What the exercise asks:
How many lines in the data below have the string "default"? Reply with the number alone.

Listed records:
********************
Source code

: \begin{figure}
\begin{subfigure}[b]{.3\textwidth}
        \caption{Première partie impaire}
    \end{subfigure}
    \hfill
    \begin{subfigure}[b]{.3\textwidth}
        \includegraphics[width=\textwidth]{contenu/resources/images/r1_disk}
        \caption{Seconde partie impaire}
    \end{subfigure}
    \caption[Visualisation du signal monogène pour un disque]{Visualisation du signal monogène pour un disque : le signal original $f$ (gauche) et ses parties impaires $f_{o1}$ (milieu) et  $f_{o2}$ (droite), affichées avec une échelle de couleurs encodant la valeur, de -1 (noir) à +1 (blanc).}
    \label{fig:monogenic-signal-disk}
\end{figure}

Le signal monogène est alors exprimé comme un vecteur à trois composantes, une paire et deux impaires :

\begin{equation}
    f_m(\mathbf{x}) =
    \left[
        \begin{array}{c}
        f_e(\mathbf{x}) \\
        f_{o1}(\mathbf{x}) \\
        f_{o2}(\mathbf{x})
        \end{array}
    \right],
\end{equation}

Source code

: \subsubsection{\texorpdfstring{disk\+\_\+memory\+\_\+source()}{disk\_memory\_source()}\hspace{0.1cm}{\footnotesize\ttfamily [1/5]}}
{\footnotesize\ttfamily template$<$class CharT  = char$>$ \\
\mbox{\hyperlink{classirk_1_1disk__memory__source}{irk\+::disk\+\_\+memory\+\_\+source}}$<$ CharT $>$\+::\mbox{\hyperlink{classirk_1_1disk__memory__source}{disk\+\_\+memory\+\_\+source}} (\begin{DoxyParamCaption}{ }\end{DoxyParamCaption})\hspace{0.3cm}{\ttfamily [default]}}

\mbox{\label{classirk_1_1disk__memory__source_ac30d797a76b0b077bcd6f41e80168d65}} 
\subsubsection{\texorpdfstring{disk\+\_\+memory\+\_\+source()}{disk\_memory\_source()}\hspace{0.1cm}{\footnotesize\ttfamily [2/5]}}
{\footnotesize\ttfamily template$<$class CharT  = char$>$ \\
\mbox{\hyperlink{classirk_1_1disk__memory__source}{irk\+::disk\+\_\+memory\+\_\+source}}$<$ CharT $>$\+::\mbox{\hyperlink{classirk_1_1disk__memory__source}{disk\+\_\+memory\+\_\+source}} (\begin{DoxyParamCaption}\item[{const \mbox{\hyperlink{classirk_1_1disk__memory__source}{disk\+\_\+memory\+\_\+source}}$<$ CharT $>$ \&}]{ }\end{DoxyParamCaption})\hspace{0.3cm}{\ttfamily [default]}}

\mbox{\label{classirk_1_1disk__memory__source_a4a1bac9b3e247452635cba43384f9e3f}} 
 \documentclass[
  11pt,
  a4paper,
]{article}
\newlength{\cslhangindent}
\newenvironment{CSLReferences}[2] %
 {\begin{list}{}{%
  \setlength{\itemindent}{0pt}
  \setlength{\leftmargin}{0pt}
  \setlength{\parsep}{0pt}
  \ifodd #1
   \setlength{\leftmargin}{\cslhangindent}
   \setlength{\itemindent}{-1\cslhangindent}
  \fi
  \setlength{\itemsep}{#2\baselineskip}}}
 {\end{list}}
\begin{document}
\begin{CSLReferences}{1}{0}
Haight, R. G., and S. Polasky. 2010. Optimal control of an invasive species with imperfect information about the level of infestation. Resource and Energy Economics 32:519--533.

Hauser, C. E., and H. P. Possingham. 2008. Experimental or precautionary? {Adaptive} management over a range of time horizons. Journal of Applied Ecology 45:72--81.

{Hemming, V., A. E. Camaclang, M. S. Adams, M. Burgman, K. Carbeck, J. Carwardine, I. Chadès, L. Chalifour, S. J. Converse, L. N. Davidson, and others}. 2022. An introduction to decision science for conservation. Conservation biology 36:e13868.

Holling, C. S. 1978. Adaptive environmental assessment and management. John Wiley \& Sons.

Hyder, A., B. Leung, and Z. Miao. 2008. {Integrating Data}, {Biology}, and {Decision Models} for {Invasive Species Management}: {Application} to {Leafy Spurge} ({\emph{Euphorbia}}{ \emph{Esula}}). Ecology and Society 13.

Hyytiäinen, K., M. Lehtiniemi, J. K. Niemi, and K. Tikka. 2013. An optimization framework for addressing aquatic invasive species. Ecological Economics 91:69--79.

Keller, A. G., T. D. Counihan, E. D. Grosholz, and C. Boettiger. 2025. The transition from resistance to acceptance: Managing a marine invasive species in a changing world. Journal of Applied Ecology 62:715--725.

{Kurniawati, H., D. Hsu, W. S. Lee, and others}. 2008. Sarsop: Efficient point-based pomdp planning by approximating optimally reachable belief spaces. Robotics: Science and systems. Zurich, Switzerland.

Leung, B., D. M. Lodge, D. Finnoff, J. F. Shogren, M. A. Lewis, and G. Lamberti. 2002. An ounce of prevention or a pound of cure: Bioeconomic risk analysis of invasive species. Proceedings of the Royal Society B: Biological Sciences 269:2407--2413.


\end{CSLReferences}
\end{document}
********************
Exercise response:
2